- [DATASET EXTRACT]:

##########

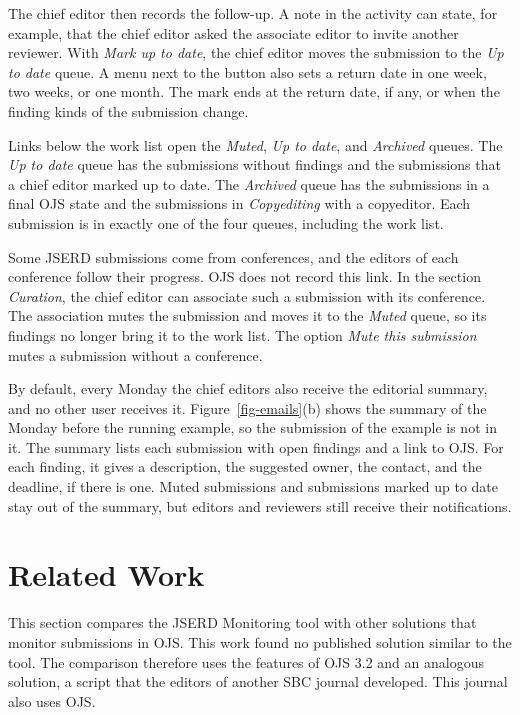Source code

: \documentclass[12pt]{article}
\begin{document}
The chief editor then records the follow-up. A note in the activity can
state, for example, that the chief editor asked the associate editor to
invite another reviewer. With \textit{Mark up to date}, the chief editor
moves the submission to the \textit{Up to date} queue. A menu next to the
button also sets a return date in one week, two weeks, or one month.
The mark ends at the return date, if any, or when the finding kinds of the
submission change.

Links below the work list open the \textit{Muted}, \textit{Up to date}, and
\textit{Archived} queues. The \textit{Up to date} queue has the
submissions without findings and the submissions that a chief editor
marked up to date. The \textit{Archived} queue has the submissions in
a final OJS state and the submissions in \textit{Copyediting} with a
copyeditor. Each submission is in exactly one of the four queues, including
the work list.

Some JSERD submissions come from conferences, and the editors of each
conference follow their progress. OJS does not record this link. In the
section \textit{Curation}, the chief editor can associate such a submission
with its conference. The association mutes the submission and moves it to
the \textit{Muted} queue, so its findings no longer bring it to the work
list. The option \textit{Mute this submission} mutes a submission without a
conference.

By default, every Monday the chief editors also receive the editorial
summary, and no other user receives it. Figure~\ref{fig-emails}(b) shows
the summary of the Monday before the running example, so the submission of
the example is not in it. The summary lists each submission with open
findings and a link to OJS. For each finding, it gives a description, the
suggested owner, the contact, and the deadline, if there is one. Muted submissions and submissions marked up to
date stay out of the summary, but editors and reviewers still receive their
notifications.

\section{Related Work}
\label{sec-related-work}

This section compares the JSERD Monitoring tool with other solutions that
monitor submissions in OJS. This work found no published solution similar to
the tool. The comparison therefore uses the features of OJS 3.2 and an
analogous solution, a script that the editors of another SBC journal
developed. This journal also uses OJS.
\end{document}
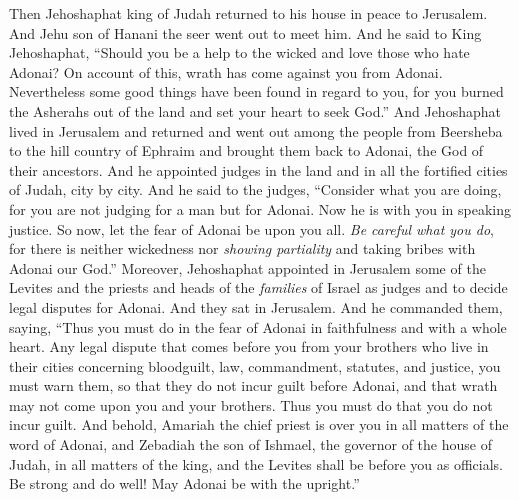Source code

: \begin{biblechapter} %
 Then Jehoshaphat king of Judah returned to his house in peace to Jerusalem.
\verse And Jehu son of Hanani the seer went out to meet him. And he said to King Jehoshaphat, “Should you be a help to the wicked and love those who hate Adonai? On account of this, wrath has come against you from Adonai.
\verse Nevertheless some good things have been found in regard to you, for you burned the Asherahs out of the land and set your heart to seek God.”
\verse And Jehoshaphat lived in Jerusalem and returned and went out among the people from Beersheba to the hill country of Ephraim and brought them back to Adonai, the God of their ancestors.
\verse And he appointed judges in the land and in all the fortified cities of Judah, city by city.
\verse And he said to the judges, “Consider what you are doing, for you are not judging for a man but for Adonai. Now he is with you in speaking justice.
\verse So now, let the fear of Adonai be upon you all. \textit{Be careful what you do}, for there is neither wickedness nor \textit{showing partiality} and taking bribes with Adonai our God.”
\verse Moreover, Jehoshaphat appointed in Jerusalem some of the Levites and the priests and heads of the \textit{families} of Israel as judges and to decide legal disputes for Adonai. And they sat in Jerusalem.
\verse And he commanded them, saying, “Thus you must do in the fear of Adonai in faithfulness and with a whole heart.
\verse Any legal dispute that comes before you from your brothers who live in their cities concerning bloodguilt, law, commandment, statutes, and justice, you must warn them, so that they do not incur guilt before Adonai, and that wrath may not come upon you and your brothers. Thus you must do that you do not incur guilt.
\verse And behold, Amariah the chief priest is over you in all matters of the word of Adonai, and Zebadiah the son of Ishmael, the governor of the house of Judah, in all matters of the king, and the Levites shall be before you as officials. Be strong and do well! May Adonai be with the upright.”
\end{biblechapter}

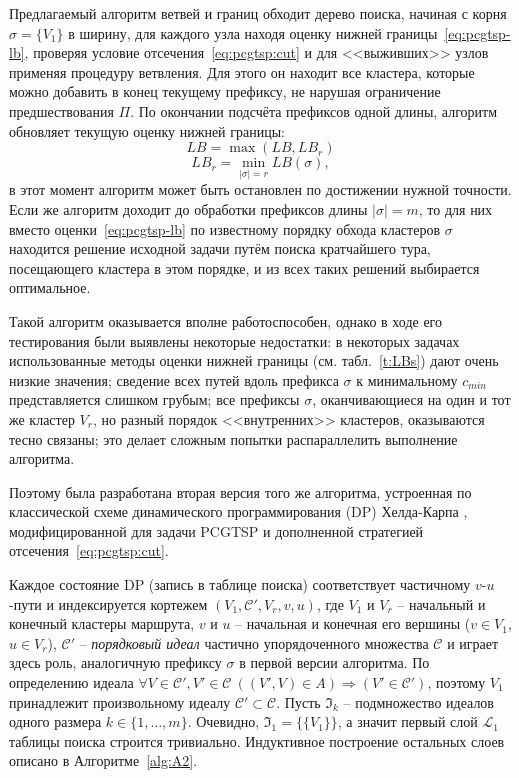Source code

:Предлагаемый алгоритм ветвей и границ обходит дерево поиска,
начиная с корня
$\sigma=\{V_1\}$
в ширину,
для каждого узла
находя оценку нижней границы~\eqref{eq:pcgtsp-lb},
проверяя условие отсечения~\eqref{eq:pcgtsp:cut}
и для <<выживших>> узлов применяя процедуру ветвления.
Для этого он находит все кластера,
которые можно добавить в конец текущему префиксу,
не нарушая ограничение предшествования $\Pi$.
По окончании подсчёта префиксов одной длины,
алгоритм обновляет текущую оценку нижней границы:
$$
LB = \max(LB, LB_r)
$$
$$
LB_r = \min_{|\sigma|=r} LB(\sigma),
$$
в этот момент алгоритм может быть остановлен
по достижении нужной точности.
Если же алгоритм доходит до обработки
префиксов длины
$|\sigma|=m$,
то для них вместо оценки~\eqref{eq:pcgtsp-lb}
по известному порядку обхода кластеров $\sigma$
находится решение исходной задачи путём поиска кратчайшего тура,
посещающего кластера в этом порядке,
и из всех таких решений выбирается оптимальное.

Такой алгоритм оказывается вполне работоспособен,
однако в ходе его тестирования были выявлены некоторые недостатки:
  в некоторых задачах использованные методы
  оценки нижней границы
  (см. табл.~\ref{t:LBs})
  дают очень низкие значения;
  сведение всех путей вдоль префикса $\sigma$
  к минимальному $c_{min}$
  представляется слишком грубым;
  все префиксы $\sigma$,
  оканчивающиеся на один и тот же
  кластер $V_r$,
  но разный порядок <<внутренних>> кластеров,
  оказываются тесно связаны;
  это делает сложным попытки распараллелить
  выполнение алгоритма.

Поэтому была разработана вторая версия того же алгоритма,
устроенная по классической схеме
динамического программирования (DP)
Хелда-Карпа
\autocite{HeldKarp1962},
модифицированной для задачи PCGTSP
и дополненной стратегией отсечения~\eqref{eq:pcgtsp:cut}.

Каждое состояние DP
(запись в таблице поиска)
соответствует частичному
$v$-$u$-пути
и индексируется кортежем
$(V_1, \mathcal C',V_r,v, u)$, где
$V_1$ и $V_r$ -- начальный и конечный кластеры маршрута,
$v$ и $u$ -- начальная и конечная его вершины ($v\in V_1$, $u\in V_r$),
$\mathcal C'$ -- {\it порядковый идеал} частично упорядоченного множества $\mathcal C$
и играет здесь роль, аналогичную префиксу $\sigma$
в первой версии алгоритма.
По определению идеала
\(
    \forall V\in\mathcal C', V'\in\mathcal C\
    \left((V',V)\in A\right)
    \Rightarrow (V'\in\mathcal C')
\),
поэтому $V_1$
принадлежит произвольному идеалу
$\mathcal C'\subset\mathcal C$.
Пусть $\mathfrak I_k$
-- подмножество идеалов одного размера
$k\in\{1,\ldots,m\}$.
Очевидно,
$\mathfrak I_1=\{\{V_1\}\}$,
а значит первый слой
$\mathcal L_1$
таблицы поиска строится тривиально.
Индуктивное построение остальных слоев
описано в Алгоритме~\ref{alg:A2}.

##########

The task requires the full listing to be given again verbatim, without its pictures.

Source code

: \documentclass[12pt]{article}
\begin{document}
The chief editor then records the follow-up. A note in the activity can
state, for example, that the chief editor asked the associate editor to
invite another reviewer. With \textit{Mark up to date}, the chief editor
moves the submission to the \textit{Up to date} queue. A menu next to the
button also sets a return date in one week, two weeks, or one month.
The mark ends at the return date, if any, or when the finding kinds of the
submission change.

Links below the work list open the \textit{Muted}, \textit{Up to date}, and
\textit{Archived} queues. The \textit{Up to date} queue has the
submissions without findings and the submissions that a chief editor
marked up to date. The \textit{Archived} queue has the submissions in
a final OJS state and the submissions in \textit{Copyediting} with a
copyeditor. Each submission is in exactly one of the four queues, including
the work list.

Some JSERD submissions come from conferences, and the editors of each
conference follow their progress. OJS does not record this link. In the
section \textit{Curation}, the chief editor can associate such a submission
with its conference. The association mutes the submission and moves it to
the \textit{Muted} queue, so its findings no longer bring it to the work
list. The option \textit{Mute this submission} mutes a submission without a
conference.

By default, every Monday the chief editors also receive the editorial
summary, and no other user receives it. Figure~\ref{fig-emails}(b) shows
the summary of the Monday before the running example, so the submission of
the example is not in it. The summary lists each submission with open
findings and a link to OJS. For each finding, it gives a description, the
suggested owner, the contact, and the deadline, if there is one. Muted submissions and submissions marked up to
date stay out of the summary, but editors and reviewers still receive their
notifications.

\section{Related Work}
\label{sec-related-work}

This section compares the JSERD Monitoring tool with other solutions that
monitor submissions in OJS. This work found no published solution similar to
the tool. The comparison therefore uses the features of OJS 3.2 and an
analogous solution, a script that the editors of another SBC journal
developed. This journal also uses OJS.
\end{document}
Source code

: \begin{biblechapter} %
 Then Jehoshaphat king of Judah returned to his house in peace to Jerusalem.
\verse And Jehu son of Hanani the seer went out to meet him. And he said to King Jehoshaphat, “Should you be a help to the wicked and love those who hate Adonai? On account of this, wrath has come against you from Adonai.
\verse Nevertheless some good things have been found in regard to you, for you burned the Asherahs out of the land and set your heart to seek God.”
\verse And Jehoshaphat lived in Jerusalem and returned and went out among the people from Beersheba to the hill country of Ephraim and brought them back to Adonai, the God of their ancestors.
\verse And he appointed judges in the land and in all the fortified cities of Judah, city by city.
\verse And he said to the judges, “Consider what you are doing, for you are not judging for a man but for Adonai. Now he is with you in speaking justice.
\verse So now, let the fear of Adonai be upon you all. \textit{Be careful what you do}, for there is neither wickedness nor \textit{showing partiality} and taking bribes with Adonai our God.”
\verse Moreover, Jehoshaphat appointed in Jerusalem some of the Levites and the priests and heads of the \textit{families} of Israel as judges and to decide legal disputes for Adonai. And they sat in Jerusalem.
\verse And he commanded them, saying, “Thus you must do in the fear of Adonai in faithfulness and with a whole heart.
\verse Any legal dispute that comes before you from your brothers who live in their cities concerning bloodguilt, law, commandment, statutes, and justice, you must warn them, so that they do not incur guilt before Adonai, and that wrath may not come upon you and your brothers. Thus you must do that you do not incur guilt.
\verse And behold, Amariah the chief priest is over you in all matters of the word of Adonai, and Zebadiah the son of Ishmael, the governor of the house of Judah, in all matters of the king, and the Levites shall be before you as officials. Be strong and do well! May Adonai be with the upright.”
\end{biblechapter}

Source code

:Предлагаемый алгоритм ветвей и границ обходит дерево поиска,
начиная с корня
$\sigma=\{V_1\}$
в ширину,
для каждого узла
находя оценку нижней границы~\eqref{eq:pcgtsp-lb},
проверяя условие отсечения~\eqref{eq:pcgtsp:cut}
и для <<выживших>> узлов применяя процедуру ветвления.
Для этого он находит все кластера,
которые можно добавить в конец текущему префиксу,
не нарушая ограничение предшествования $\Pi$.
По окончании подсчёта префиксов одной длины,
алгоритм обновляет текущую оценку нижней границы:
$$
LB = \max(LB, LB_r)
$$
$$
LB_r = \min_{|\sigma|=r} LB(\sigma),
$$
в этот момент алгоритм может быть остановлен
по достижении нужной точности.
Если же алгоритм доходит до обработки
префиксов длины
$|\sigma|=m$,
то для них вместо оценки~\eqref{eq:pcgtsp-lb}
по известному порядку обхода кластеров $\sigma$
находится решение исходной задачи путём поиска кратчайшего тура,
посещающего кластера в этом порядке,
и из всех таких решений выбирается оптимальное.

Такой алгоритм оказывается вполне работоспособен,
однако в ходе его тестирования были выявлены некоторые недостатки:
  в некоторых задачах использованные методы
  оценки нижней границы
  (см. табл.~\ref{t:LBs})
  дают очень низкие значения;
  сведение всех путей вдоль префикса $\sigma$
  к минимальному $c_{min}$
  представляется слишком грубым;
  все префиксы $\sigma$,
  оканчивающиеся на один и тот же
  кластер $V_r$,
  но разный порядок <<внутренних>> кластеров,
  оказываются тесно связаны;
  это делает сложным попытки распараллелить
  выполнение алгоритма.

Поэтому была разработана вторая версия того же алгоритма,
устроенная по классической схеме
динамического программирования (DP)
Хелда-Карпа
\autocite{HeldKarp1962},
модифицированной для задачи PCGTSP
и дополненной стратегией отсечения~\eqref{eq:pcgtsp:cut}.

Каждое состояние DP
(запись в таблице поиска)
соответствует частичному
$v$-$u$-пути
и индексируется кортежем
$(V_1, \mathcal C',V_r,v, u)$, где
$V_1$ и $V_r$ -- начальный и конечный кластеры маршрута,
$v$ и $u$ -- начальная и конечная его вершины ($v\in V_1$, $u\in V_r$),
$\mathcal C'$ -- {\it порядковый идеал} частично упорядоченного множества $\mathcal C$
и играет здесь роль, аналогичную префиксу $\sigma$
в первой версии алгоритма.
По определению идеала
\(
    \forall V\in\mathcal C', V'\in\mathcal C\
    \left((V',V)\in A\right)
    \Rightarrow (V'\in\mathcal C')
\),
поэтому $V_1$
принадлежит произвольному идеалу
$\mathcal C'\subset\mathcal C$.
Пусть $\mathfrak I_k$
-- подмножество идеалов одного размера
$k\in\{1,\ldots,m\}$.
Очевидно,
$\mathfrak I_1=\{\{V_1\}\}$,
а значит первый слой
$\mathcal L_1$
таблицы поиска строится тривиально.
Индуктивное построение остальных слоев
описано в Алгоритме~\ref{alg:A2}.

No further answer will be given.